• **Data for review**
───

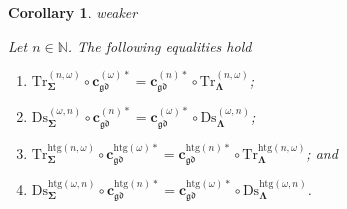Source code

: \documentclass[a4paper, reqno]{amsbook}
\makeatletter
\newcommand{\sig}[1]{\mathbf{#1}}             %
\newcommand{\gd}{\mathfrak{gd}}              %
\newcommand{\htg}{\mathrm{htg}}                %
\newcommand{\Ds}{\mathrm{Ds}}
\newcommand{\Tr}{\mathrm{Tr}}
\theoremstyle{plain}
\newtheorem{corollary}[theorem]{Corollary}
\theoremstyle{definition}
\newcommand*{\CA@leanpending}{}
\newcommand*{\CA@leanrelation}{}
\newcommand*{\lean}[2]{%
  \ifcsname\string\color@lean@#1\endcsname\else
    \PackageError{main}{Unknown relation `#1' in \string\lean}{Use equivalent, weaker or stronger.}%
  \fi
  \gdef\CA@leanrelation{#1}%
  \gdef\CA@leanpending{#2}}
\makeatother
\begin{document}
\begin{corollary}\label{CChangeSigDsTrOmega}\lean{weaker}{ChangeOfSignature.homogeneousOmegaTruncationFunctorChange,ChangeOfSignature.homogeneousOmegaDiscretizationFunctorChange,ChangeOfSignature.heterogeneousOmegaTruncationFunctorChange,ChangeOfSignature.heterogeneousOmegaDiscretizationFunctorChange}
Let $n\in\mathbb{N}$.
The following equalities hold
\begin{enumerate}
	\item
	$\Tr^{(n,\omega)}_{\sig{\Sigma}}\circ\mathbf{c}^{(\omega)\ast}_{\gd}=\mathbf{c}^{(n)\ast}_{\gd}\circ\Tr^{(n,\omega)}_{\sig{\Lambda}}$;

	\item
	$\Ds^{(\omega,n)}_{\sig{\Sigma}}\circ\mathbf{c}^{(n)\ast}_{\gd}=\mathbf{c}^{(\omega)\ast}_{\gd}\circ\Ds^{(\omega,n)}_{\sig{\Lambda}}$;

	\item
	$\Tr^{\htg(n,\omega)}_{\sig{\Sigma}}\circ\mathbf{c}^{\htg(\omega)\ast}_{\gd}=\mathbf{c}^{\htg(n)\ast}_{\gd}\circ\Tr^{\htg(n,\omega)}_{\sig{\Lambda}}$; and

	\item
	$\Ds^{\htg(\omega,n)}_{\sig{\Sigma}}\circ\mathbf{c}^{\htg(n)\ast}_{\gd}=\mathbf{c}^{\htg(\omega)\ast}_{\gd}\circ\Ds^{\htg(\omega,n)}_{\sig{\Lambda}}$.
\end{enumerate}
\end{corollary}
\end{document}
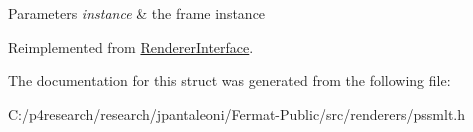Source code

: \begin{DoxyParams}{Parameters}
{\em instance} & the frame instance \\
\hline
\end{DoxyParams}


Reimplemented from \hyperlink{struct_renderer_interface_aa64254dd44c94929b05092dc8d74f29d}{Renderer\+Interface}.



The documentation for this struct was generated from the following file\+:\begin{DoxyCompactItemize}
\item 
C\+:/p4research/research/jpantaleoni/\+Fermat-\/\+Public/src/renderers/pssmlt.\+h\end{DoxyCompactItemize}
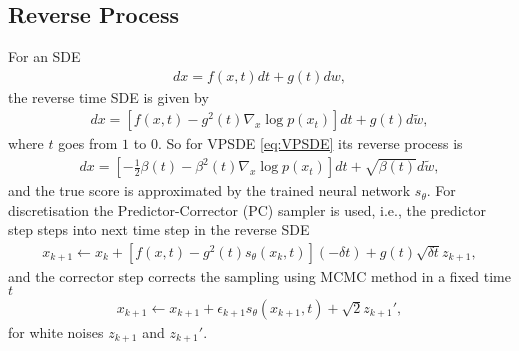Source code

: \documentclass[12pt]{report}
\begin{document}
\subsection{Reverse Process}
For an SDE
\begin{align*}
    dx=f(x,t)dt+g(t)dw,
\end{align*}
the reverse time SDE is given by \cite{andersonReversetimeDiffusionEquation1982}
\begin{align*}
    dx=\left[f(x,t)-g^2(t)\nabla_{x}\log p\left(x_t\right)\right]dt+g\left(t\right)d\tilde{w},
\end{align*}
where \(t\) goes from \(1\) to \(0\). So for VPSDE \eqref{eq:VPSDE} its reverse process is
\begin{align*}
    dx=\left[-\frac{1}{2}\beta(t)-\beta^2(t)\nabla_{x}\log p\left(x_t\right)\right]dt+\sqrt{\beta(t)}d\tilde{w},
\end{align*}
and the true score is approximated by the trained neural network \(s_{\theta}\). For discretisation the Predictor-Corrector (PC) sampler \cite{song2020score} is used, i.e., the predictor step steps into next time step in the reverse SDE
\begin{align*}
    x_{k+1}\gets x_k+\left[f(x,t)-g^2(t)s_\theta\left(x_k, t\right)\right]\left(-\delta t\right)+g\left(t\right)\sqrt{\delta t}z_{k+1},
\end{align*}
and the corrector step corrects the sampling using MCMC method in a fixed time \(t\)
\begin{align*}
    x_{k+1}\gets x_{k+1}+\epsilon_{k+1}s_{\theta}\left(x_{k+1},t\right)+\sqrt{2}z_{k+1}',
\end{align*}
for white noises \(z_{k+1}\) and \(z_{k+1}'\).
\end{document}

───

• **Assigned task**
In the records above, find the line with "frame instance \\" and the line with "where \(t\) goes". Write out exactly those lines and every one between, with no pictures and no other lines.

• **Solution below**
{\em instance} & the frame instance \\
\hline
\end{DoxyParams}


Reimplemented from \hyperlink{struct_renderer_interface_aa64254dd44c94929b05092dc8d74f29d}{Renderer\+Interface}.



The documentation for this struct was generated from the following file\+:\begin{DoxyCompactItemize}
\item 
C\+:/p4research/research/jpantaleoni/\+Fermat-\/\+Public/src/renderers/pssmlt.\+h\end{DoxyCompactItemize}
Source code

: \documentclass[12pt]{report}
\begin{document}
\subsection{Reverse Process}
For an SDE
\begin{align*}
    dx=f(x,t)dt+g(t)dw,
\end{align*}
the reverse time SDE is given by \cite{andersonReversetimeDiffusionEquation1982}
\begin{align*}
    dx=\left[f(x,t)-g^2(t)\nabla_{x}\log p\left(x_t\right)\right]dt+g\left(t\right)d\tilde{w},
\end{align*}
where \(t\) goes from \(1\) to \(0\). So for VPSDE \eqref{eq:VPSDE} its reverse process is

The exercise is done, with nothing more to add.